In 1964 and 1965, the
“Willis Commission” issued a four-volume, 1,200+ page report on multistate
problems and possible solutions. The commission was named for its chair, Congressman Edwin
Willis (D-LA). It was
created as part of P.L. 86-272 (9/14/59), more famously known for providing a
rule for when a business that sells tangible personal property will have income
tax nexus in a state. In 1962, legislation extended the due date of the report
and expanded it beyond income tax.
Much of this report
reads like it could have been written today. For example, part of the
conclusion reads: “It has been found that the present system of State taxation
as it affects interstate commerce works badly for both business and the
States.”
A few observations
made in the report about sales and use tax follow:
·
At the time, only 38
states and about 2,300 local governments assessed sales tax.
·
Rates, definitions,
exemptions and administrative procedures varied among states.
·
It was difficult to
get information about the state and local tax base and rates (no Internet and
apparently even the commercial tax services could not track it all down).
·
Evasion occurred as
many cities had insufficient enforcement resources.
·
States wanted
businesses to take a national view of their sales tax obligations, yet States had
taken no responsibility for helping to create the type of system needed for
“nationwide liabilities.”
·
Congress needed to
step in to resolve the issues.
Recommendations for
improvement included:
·
Many mail order
companies sell unique items that don’t compete with local businesses so don’t
bother trying to collect the tax from them. (I don’t think this sounds good
today, but the dollars and number of remote sellers in the 1960s was much less
than we have today.)
·
Have business
customers handle sale and use tax on their own (direct payment approach). (This
would be similar to a VAT system and would certainly take the burden off
vendors of getting correct exemption certificates from business customers.)
·
Consider a permanent
establishment approach to nexus.
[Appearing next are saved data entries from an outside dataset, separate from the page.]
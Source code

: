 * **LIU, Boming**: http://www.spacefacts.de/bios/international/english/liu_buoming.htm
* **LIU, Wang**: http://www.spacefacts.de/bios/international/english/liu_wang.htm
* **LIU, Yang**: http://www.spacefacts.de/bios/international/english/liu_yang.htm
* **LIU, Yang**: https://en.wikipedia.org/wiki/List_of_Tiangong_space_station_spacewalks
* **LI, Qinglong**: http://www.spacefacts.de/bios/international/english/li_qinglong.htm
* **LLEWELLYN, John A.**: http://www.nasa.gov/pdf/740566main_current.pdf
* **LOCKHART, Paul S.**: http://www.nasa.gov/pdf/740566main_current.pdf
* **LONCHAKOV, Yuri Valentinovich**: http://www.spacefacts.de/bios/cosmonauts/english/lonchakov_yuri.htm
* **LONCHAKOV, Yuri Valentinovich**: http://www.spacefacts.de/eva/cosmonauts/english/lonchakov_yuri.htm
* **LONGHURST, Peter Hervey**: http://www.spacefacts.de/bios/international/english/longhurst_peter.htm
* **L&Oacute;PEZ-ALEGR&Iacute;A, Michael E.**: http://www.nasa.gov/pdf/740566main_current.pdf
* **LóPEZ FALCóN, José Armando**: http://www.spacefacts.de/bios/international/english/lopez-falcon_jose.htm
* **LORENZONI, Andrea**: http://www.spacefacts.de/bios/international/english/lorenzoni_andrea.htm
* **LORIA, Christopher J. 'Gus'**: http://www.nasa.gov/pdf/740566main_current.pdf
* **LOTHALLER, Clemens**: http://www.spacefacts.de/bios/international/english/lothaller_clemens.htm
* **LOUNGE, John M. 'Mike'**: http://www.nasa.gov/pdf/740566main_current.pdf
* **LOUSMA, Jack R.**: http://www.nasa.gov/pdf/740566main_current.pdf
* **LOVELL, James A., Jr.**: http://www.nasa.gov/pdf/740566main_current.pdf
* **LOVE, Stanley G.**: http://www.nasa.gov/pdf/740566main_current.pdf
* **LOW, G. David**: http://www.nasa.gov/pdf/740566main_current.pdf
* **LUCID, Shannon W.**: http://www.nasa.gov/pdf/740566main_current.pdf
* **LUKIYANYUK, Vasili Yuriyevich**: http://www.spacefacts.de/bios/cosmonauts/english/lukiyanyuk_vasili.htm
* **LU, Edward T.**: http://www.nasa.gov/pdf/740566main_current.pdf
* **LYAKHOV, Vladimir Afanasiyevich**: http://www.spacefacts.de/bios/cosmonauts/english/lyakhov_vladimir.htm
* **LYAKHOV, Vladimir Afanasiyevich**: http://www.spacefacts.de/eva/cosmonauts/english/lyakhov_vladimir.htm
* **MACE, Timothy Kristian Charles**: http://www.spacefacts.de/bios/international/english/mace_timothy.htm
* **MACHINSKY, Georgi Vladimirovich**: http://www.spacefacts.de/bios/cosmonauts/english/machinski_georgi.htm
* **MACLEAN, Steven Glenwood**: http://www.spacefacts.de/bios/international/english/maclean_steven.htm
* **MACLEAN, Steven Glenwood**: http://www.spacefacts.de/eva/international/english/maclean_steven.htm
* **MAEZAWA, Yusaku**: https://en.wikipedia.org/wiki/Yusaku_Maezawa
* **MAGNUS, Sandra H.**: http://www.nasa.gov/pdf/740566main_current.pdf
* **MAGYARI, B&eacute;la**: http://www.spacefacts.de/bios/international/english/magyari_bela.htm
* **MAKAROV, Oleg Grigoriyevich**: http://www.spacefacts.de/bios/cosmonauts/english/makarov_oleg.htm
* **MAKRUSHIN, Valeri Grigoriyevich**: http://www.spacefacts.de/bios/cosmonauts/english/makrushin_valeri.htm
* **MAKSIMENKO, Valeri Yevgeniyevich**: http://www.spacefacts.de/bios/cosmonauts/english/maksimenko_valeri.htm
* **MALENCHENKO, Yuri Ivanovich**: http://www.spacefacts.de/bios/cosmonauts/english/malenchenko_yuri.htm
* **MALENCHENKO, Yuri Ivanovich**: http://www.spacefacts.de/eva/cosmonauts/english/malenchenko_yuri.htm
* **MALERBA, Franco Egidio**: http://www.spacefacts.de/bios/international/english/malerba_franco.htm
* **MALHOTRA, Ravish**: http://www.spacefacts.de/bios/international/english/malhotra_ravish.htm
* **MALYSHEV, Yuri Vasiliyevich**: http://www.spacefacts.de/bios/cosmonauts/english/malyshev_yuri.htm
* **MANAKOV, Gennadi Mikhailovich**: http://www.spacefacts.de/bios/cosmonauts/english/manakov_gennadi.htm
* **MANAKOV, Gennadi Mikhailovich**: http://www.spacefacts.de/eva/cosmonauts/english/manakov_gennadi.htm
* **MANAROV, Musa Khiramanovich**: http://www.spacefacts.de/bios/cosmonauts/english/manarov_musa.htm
This “has the effect of requiring collection
only in cases where sales are being made in circumstances very similar to those
of local companies and where an apparent tax advantage would be most resented.”
·
Devise a uniform tax
base with exemptions only possible for food or prescription drugs. If a state
wants more, it can “grant refunds to purchasers.”
Since at least 1994
(two years after the Quill physical presence rule), some
version of the Marketplace Fairness legislation has been introduced in
Congress. Will a version ever be agreed to? Will any state take on Justice
Kennedy’s statement in his 2015 concurring opinion in Direct Marketing Association v. Brohl,
Executive Director, Colorado Dept. of Revenue (USSC 3/3/15)? He suggested it would be
good to revisit Quill, noting it was “questionable even when
decided.”
And, of course, the
issues are more complex today due to there being more remote vendors, issues of
collecting sales tax on services and digital items in some states, and figuring
out cloud computing.
What do you think will
be different by the 60th anniversary of the Willis Commission report (or
perhaps sooner)? Do any of the 1965 suggestions sound good today? Please submit your comments below.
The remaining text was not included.